## YOUR TASK
Give the number of lines in these entries that contain "Параметры", and nothing more.

## PROVIDED RECORDS
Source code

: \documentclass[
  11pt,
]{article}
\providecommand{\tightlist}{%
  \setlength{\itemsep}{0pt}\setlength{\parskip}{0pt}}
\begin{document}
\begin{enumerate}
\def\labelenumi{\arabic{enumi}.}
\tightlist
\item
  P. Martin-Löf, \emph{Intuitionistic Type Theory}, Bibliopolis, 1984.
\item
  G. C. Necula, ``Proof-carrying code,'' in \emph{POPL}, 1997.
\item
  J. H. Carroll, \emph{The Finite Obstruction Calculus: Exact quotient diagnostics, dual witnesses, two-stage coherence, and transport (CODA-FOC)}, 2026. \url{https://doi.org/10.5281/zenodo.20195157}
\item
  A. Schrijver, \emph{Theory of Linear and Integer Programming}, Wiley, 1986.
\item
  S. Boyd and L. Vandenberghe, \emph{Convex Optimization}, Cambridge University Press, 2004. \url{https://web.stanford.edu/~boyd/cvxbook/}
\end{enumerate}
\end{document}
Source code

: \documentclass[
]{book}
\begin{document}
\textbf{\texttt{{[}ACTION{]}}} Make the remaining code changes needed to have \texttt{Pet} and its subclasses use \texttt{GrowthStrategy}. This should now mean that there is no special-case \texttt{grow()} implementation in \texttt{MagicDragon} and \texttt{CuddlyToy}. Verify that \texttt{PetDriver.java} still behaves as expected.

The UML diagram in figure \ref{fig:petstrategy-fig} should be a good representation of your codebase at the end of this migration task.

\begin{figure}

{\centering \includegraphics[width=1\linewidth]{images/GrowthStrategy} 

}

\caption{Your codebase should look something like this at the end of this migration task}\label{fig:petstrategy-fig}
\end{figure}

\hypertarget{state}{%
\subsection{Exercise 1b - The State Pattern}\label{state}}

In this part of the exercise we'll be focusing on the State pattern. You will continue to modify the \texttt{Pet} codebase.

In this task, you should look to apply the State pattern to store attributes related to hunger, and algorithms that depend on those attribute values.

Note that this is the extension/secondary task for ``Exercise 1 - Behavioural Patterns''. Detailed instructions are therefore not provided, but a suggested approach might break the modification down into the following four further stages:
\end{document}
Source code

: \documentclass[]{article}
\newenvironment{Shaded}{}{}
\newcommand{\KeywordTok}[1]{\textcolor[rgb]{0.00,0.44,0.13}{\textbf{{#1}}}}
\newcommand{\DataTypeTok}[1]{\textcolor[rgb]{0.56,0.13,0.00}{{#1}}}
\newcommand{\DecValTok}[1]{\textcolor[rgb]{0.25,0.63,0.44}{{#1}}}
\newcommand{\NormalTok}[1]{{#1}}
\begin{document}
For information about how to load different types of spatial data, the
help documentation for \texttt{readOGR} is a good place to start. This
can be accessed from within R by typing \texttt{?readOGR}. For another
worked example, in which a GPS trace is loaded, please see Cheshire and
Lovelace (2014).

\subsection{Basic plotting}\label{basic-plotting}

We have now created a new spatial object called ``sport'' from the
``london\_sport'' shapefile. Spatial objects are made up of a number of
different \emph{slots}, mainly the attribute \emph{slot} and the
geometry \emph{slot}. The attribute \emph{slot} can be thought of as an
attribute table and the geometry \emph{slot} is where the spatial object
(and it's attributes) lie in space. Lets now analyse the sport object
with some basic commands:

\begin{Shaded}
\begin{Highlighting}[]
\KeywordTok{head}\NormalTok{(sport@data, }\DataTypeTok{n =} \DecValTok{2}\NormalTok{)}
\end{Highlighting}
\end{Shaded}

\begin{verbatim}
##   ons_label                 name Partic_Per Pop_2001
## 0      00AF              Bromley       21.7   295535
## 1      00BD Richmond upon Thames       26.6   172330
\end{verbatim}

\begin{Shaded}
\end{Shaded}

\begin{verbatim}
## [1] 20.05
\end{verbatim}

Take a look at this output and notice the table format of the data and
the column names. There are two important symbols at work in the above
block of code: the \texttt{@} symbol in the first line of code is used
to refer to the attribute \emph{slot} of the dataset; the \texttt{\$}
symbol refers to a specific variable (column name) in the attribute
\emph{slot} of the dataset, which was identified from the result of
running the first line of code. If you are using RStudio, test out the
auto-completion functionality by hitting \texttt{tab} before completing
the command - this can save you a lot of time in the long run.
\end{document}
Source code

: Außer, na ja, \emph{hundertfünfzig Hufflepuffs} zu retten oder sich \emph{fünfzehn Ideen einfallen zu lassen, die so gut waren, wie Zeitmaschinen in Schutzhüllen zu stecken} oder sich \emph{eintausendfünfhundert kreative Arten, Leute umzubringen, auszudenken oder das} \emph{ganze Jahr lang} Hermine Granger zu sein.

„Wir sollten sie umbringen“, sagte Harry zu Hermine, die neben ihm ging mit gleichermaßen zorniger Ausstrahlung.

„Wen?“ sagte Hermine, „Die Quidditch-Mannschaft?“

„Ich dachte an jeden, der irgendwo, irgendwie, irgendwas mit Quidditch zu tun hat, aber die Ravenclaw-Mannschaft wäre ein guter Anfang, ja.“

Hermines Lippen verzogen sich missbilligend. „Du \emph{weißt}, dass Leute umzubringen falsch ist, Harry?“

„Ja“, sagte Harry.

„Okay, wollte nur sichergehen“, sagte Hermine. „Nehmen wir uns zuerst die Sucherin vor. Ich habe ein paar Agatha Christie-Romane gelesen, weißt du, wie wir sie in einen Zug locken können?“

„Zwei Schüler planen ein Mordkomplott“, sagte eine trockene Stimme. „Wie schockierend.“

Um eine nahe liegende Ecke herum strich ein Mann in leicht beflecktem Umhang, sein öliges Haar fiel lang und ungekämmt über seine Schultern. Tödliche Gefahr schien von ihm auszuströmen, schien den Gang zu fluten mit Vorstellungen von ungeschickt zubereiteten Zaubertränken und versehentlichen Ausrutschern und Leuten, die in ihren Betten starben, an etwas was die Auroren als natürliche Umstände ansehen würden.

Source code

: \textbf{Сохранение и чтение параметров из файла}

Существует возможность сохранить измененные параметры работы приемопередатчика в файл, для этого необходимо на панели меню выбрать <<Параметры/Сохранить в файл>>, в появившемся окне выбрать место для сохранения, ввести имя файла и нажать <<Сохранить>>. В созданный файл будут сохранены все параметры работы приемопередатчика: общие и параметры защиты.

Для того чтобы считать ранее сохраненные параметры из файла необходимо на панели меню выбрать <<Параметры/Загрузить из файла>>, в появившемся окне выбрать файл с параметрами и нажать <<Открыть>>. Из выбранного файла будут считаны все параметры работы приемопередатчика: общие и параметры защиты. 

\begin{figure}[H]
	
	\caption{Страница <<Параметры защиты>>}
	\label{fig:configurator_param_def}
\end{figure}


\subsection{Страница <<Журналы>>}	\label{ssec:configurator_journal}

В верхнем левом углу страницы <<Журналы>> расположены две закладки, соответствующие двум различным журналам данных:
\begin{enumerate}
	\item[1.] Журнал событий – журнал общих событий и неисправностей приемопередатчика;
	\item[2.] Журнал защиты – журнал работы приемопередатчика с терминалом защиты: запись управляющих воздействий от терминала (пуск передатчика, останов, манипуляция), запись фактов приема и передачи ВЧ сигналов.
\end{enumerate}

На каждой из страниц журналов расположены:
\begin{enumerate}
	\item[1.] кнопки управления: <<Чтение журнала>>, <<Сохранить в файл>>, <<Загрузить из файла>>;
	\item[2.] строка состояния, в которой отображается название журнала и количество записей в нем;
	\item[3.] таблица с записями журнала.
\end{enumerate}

## ANSWER TO THIS TASK
3